**REQUIRED ACTION:** Your task is to count the lines of the entries below that include the word "Iran" and to give only the resulting number.

[Stored data entries]
========================

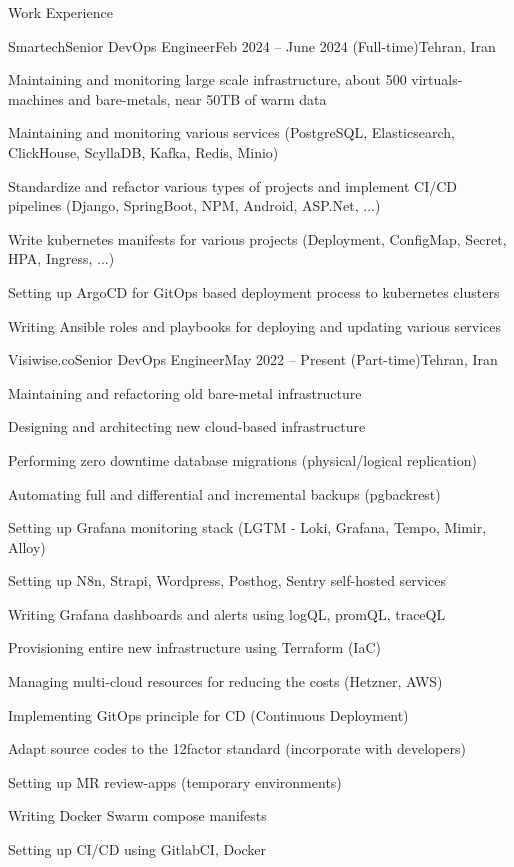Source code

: \documentclass[]{main}
\begin{document}
\newpage

\begin{section}{Work Experience}
 \begin{subsection}{Smartech}{Senior DevOps Engineer}{Feb 2024 -- June 2024 (Full-time)}{Tehran, Iran}
     \item Maintaining and monitoring large scale infrastructure, about 500 virtuals-machines and bare-metals, near 50TB of warm data
     \item Maintaining and monitoring various services (PostgreSQL, Elasticsearch, ClickHouse, ScyllaDB, Kafka, Redis, Minio)
     \item Standardize and refactor various types of projects and implement CI/CD pipelines (Django, SpringBoot, NPM, Android, ASP.Net, ...)
     \item Write kubernetes manifests for various projects (Deployment, ConfigMap, Secret, HPA, Ingress, ...)
     \item Setting up ArgoCD for GitOps based deployment process to kubernetes clusters
     \item Writing Ansible roles and playbooks for deploying and updating various services
 \end{subsection}
 
 \begin{subsection}{Visiwise.co}{Senior DevOps Engineer}{May 2022 -- Present (Part-time)}{Tehran, Iran}
     \item Maintaining and refactoring old bare-metal infrastructure
     \item Designing and architecting new cloud-based infrastructure
     \item Performing zero downtime database migrations (physical/logical replication)
     \item Automating full and differential and incremental backups (pgbackrest)
     \item Setting up Grafana monitoring stack (LGTM - Loki, Grafana, Tempo, Mimir, Alloy)
     \item Setting up N8n, Strapi, Wordpress, Posthog, Sentry self-hosted services
     \item Writing Grafana dashboards and alerts using logQL, promQL, traceQL
     \item Provisioning entire new infrastructure using Terraform (IaC)
     \item Managing multi-cloud resources for reducing the costs (Hetzner, AWS)
     \item Implementing GitOps principle for CD (Continuous Deployment)
     \item Adapt source codes to the 12factor standard (incorporate with developers)
     \item Setting up MR review-apps (temporary environments)
     \item Writing Docker Swarm compose manifests
     \item Setting up CI/CD using GitlabCI, Docker
 \end{subsection}
 

\end{section}
\end{document}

========================

**PROBLEM SOLUTION:** 2